When is a Short-Term Loan Better than a Cash Loan?
Some are skeptical of short-term loans and thus whether such a loan can be a better solution than overdraft. Typically, they are of the opinion that debt should only be deposited with the bank.
Nevertheless, there are situations where it is more advantageous to take out short-term loans than have a cash loan. Paying an annual interest rate on having a cash credit is not a free benefit. If you do not use your overdraft facility, this is unnecessary money you pay annually in interest.
If you are the type where the account only hits minus one or two months a year, then a cash credit can rarely pay off. It can be a short term loan in return. A short-term loan can help you get the expense out of the world, after which you can find the right financing solution. As with the unforeseen expense, the interest cost on the loan is a lump sum you have to pay. Thus, you do not pay for anything other than what you need here and now, and you do not end up in a situation where you continuously pay for something you do not use.

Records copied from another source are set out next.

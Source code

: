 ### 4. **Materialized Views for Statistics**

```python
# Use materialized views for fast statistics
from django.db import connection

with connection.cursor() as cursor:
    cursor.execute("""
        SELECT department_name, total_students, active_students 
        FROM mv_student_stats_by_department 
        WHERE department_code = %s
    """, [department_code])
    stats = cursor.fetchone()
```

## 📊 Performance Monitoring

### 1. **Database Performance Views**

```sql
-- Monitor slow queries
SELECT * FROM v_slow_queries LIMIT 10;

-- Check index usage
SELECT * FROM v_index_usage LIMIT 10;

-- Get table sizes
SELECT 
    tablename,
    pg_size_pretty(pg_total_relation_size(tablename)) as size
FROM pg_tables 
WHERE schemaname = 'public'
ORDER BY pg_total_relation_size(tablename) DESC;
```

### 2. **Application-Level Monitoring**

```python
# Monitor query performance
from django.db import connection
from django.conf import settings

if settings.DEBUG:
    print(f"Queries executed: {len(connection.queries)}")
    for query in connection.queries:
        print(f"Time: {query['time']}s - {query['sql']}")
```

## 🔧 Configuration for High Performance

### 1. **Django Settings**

However, if your account goes for less than several months a year, a short-term loan is rarely the right solution, as it indicates more general over-consumption than a single event. The situation also means that it can be just as good for you to have a cash credit as you suddenly get “value” for the annual interest rate you pay.
The difference between short-term loans and overdraft facilities is that one solution is the best alternative to a short-term need, while the other is a better alternative to a long-term need.